Le Douanier Rousseau, Gitane endormie, 1897

  
La tonalité agressive et la puissance qui émane de ce type de rêve ne va pas sans évoquer ce que J. Lacan appelle le « moi idéal » (7), image que le petit enfant, à partir de huit mois, se forme de lui-même en s'observant, de manière jubilatoire, devant un miroir. Le petit être humain, en raison d'une prématurité qui limite sa capacité à acquérir, par proprioception, une image mentale complète de son corps propre, n’a qu’une vision parcellaire de celui-ci. Le « Moi », jusqu’alors, c’était des mains, des avant-bras, des jambes et orteils... C'est l'image du miroir qui offre le premier sentiment d'unité corporelle. Cette image sera le support du narcissisme primaire, car le sentiment d'unité corporelle produit une très forte réassurance et un même un sentiment de puissance, chez le nourrisson, être absolument dépendant de son environnement.

   
Autrement dit, notre « Moi » a commencé son histoire dans notre vie, par le jeu d’une identification à une image, image qui produit un sentiment d’unité corporelle et par conséquent d’intense de réassurance et de puissance. 

  
Sigmund Freud dans "Complément métapsychologique à la doctrine des rêves" (1915) affirme, non sans ironie, que lorsque nous nous endormons nous nous délestons d'une grande partie de notre « Moi », en même temps que de nos vêtements, lunettes, dentiers ou accessoires, pour nous assimiler à la vie du nouveau né, voir du foetus.
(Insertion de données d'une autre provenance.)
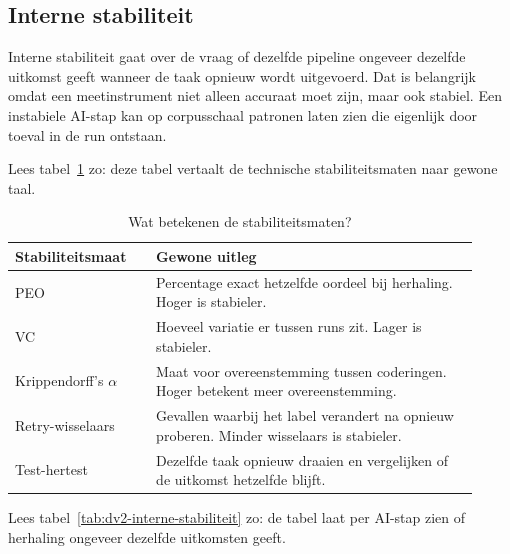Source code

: \subsection{Interne stabiliteit}
\label{subsec:dv2-interne-stabiliteit}

Interne stabiliteit gaat over de vraag of dezelfde pipeline ongeveer dezelfde uitkomst geeft wanneer de taak opnieuw wordt uitgevoerd. Dat is belangrijk omdat een meetinstrument niet alleen accuraat moet zijn, maar ook stabiel. Een instabiele AI-stap kan op corpusschaal patronen laten zien die eigenlijk door toeval in de run ontstaan.

Lees tabel~\ref{tab:dv2-stabiliteitsbegrippen} zo: deze tabel vertaalt de technische stabiliteitsmaten naar gewone taal.

\begin{table}[htbp]
\centering
\small
\caption{Wat betekenen de stabiliteitsmaten?}
\label{tab:dv2-stabiliteitsbegrippen}
\begin{tabular}{p{0.28\linewidth}p{0.64\linewidth}}
\hline
Stabiliteitsmaat & Gewone uitleg \\
\hline
PEO & Percentage exact hetzelfde oordeel bij herhaling. Hoger is stabieler. \\
VC & Hoeveel variatie er tussen runs zit. Lager is stabieler. \\
Krippendorff's $\alpha$ & Maat voor overeenstemming tussen coderingen. Hoger betekent meer overeenstemming. \\
Retry-wisselaars & Gevallen waarbij het label verandert na opnieuw proberen. Minder wisselaars is stabieler. \\
Test-hertest & Dezelfde taak opnieuw draaien en vergelijken of de uitkomst hetzelfde blijft. \\
\hline
\end{tabular}
\end{table}

Lees tabel~\ref{tab:dv2-interne-stabiliteit} zo: de tabel laat per AI-stap zien of herhaling ongeveer dezelfde uitkomsten geeft.

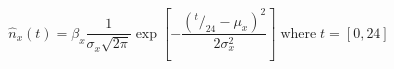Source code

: \begin{equation}
\hat{n}_x(t) = \beta_x\frac{1}{\sigma_x\sqrt{2\pi}} \exp\left[-\frac{\left(^t/_{24}-\mu_x\right)^2}{2\sigma_x^2}\right] \;\text{where}\; t = [0, 24]
\label{ch4:equ:normal-distribution}
\end{equation}
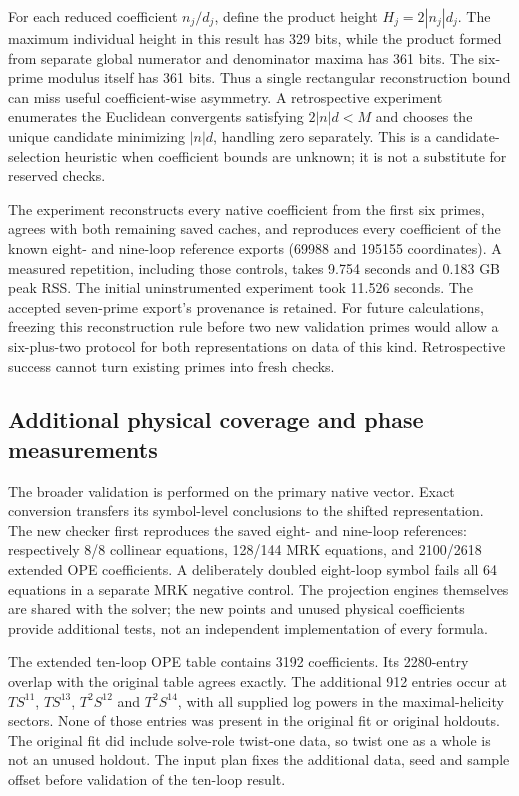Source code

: \documentclass[11pt]{article}
\begin{document}
For each reduced coefficient $n_j/d_j$, define the product height
$H_j=2|n_j|d_j$. The maximum individual height in this result has 329 bits,
while the product formed from separate global numerator and denominator
maxima has 361 bits. The six-prime modulus itself has 361 bits. Thus a
single rectangular reconstruction bound can miss useful coefficient-wise
asymmetry. A retrospective experiment enumerates the Euclidean convergents
satisfying $2|n|d<M$ and chooses the unique candidate minimizing $|n|d$,
handling zero separately. This is a candidate-selection heuristic when
coefficient bounds are unknown; it is not a substitute for reserved checks.

The experiment reconstructs every native coefficient from the first six
primes, agrees with both remaining saved caches, and reproduces every
coefficient of the known eight- and nine-loop reference exports (69988 and
195155 coordinates). A measured repetition, including those controls,
takes 9.754 seconds and 0.183 GB peak RSS. The initial uninstrumented
experiment took 11.526 seconds. The accepted seven-prime export's provenance
is retained. For future calculations, freezing this reconstruction rule
before two new validation primes would allow a six-plus-two protocol for
both representations on data of this kind. Retrospective success cannot
turn existing primes into fresh checks.

\subsection{Additional physical coverage and phase measurements}
The broader validation is performed on the primary native vector. Exact
conversion transfers its symbol-level conclusions to the shifted
representation. The new checker first reproduces the saved eight- and
nine-loop references: respectively 8/8 collinear equations, 128/144 MRK
equations, and 2100/2618 extended OPE coefficients. A deliberately doubled
eight-loop symbol fails all 64 equations in a separate MRK negative control.
The projection engines themselves are shared with the solver; the new
points and unused physical coefficients provide additional tests, not an
independent implementation of every formula.

The extended ten-loop OPE table contains 3192 coefficients. Its 2280-entry
overlap with the original table agrees exactly. The additional 912 entries
occur at $T S^{11}$, $T S^{13}$, $T^2 S^{12}$ and $T^2 S^{14}$, with all
supplied log powers in the maximal-helicity sectors. None of those entries
was present in the original fit or original holdouts. The original fit did
include solve-role twist-one data, so twist one as a whole is not an unused
holdout. The input plan fixes the additional data, seed and sample offset
before validation of the ten-loop result.
\end{document}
On peut supposer que dans ce genre de rêve, à l’instar du petit enfant qui s’identifie de manière jubilatoire à sa propre image dans le miroir, que le rêveur s’identifie à l’image que lui procure son rêve, justement parce que celle-ci restaure en lui un sentiment narcissique (primaire) de réassurance.

   
H. Michaux associe, d’ailleurs, un premier rêve où il est « lion », à la nécessité de « répondre »  à une femme artiste, a qui il avait dit que l'une de ses lithogravures abstraites qu’elle lui évoquait un lion, et la femme lui avait ironiquement répliqué : "le lion, c'est vous !". Dans un second rêve, il est lion enfermé avec d'autres fauves dans une cage, et il associé ce rêve à une soirée passablement électrique avec un groupe d'intellectuels où l'atmosphère courtoise était ponctuée d'escarmouches (8).

  
D'où ce nouveau paradoxe au coeur de l'expérience du maître taoïste : le sentiment de puissance souveraine est plus intense quand on se rêve papillon, s’élevant souverainement dans les airs, que lorsqu'on se retrouve, face à soi-même, avec ses petites limites et sa lourdeur d'homme éveillé !

 
   
Examinons à présent quelques rêves où le rêveur change de genre sexuel, où le dormeur se rêve femme et où la dormeuse de rêve homme.
   


Gustave Courbet - Etude pour Les Demoiselles des bords de la Seine (Eté), 1819

   
  
La philosophe Marguerite Combes cite plusieurs rêves de femmes qui s'imaginent être des hommes. Voici un rêve de mars 1918, rêvée par une jeune fille française habituellement habitée de sentiments hautement « patriotiques » : « J'étais un officier aviateur boche, blond, élégant et poseur, le vrai type du hobereau prussien. Je luttais contre deux aviateurs français dont l'un, officier de marine, employait pour me "descendre" un moyen déloyal que je ne me rappelle pas. Je tombais [...]. Les Français vinrent me faire prisonnier [la rêveuse-aviateur allemand est alors logée chez un sabotier contre sa parole de ne pas s'évader]. J'étais fort épris de la sabotière. Cette jeune femme blonde au regard doux avait bien quelque chose de charmeur, mais je crois que le désir de distraction entrait pour une grande part dans ma passion. C'est extraordinaire comme je me sentais l'âme, l'esprit, les idées d'un officier allemand. Je crois que cette jeune femme se laissa faire la cour avec assez de complaisance, cependant je m'enfuis ; je me souviens vaguement, car à ce moment là mon rêve s'embrouille un peu, d'un voyage pénible dans un bateau à demi brisé, sur un canal, et d'une poursuite dans un petit bois. Je me vois traqué par mes poursuivants, arrêté par les deux aviateurs qui m'avaient descendu et crânant encore devant eux. Appuyé contre un arbre, je leur tendais les mains afin qu'ils y missent les menottes et sur une réflexion de l'un deux, je m'écriais : "la parole d'honneur ! c'est un préjugés qui est bon pour les Français ! mais nous nous en moquons !" Et vraiment je le pensais et je riais de leur naïveté. » (9).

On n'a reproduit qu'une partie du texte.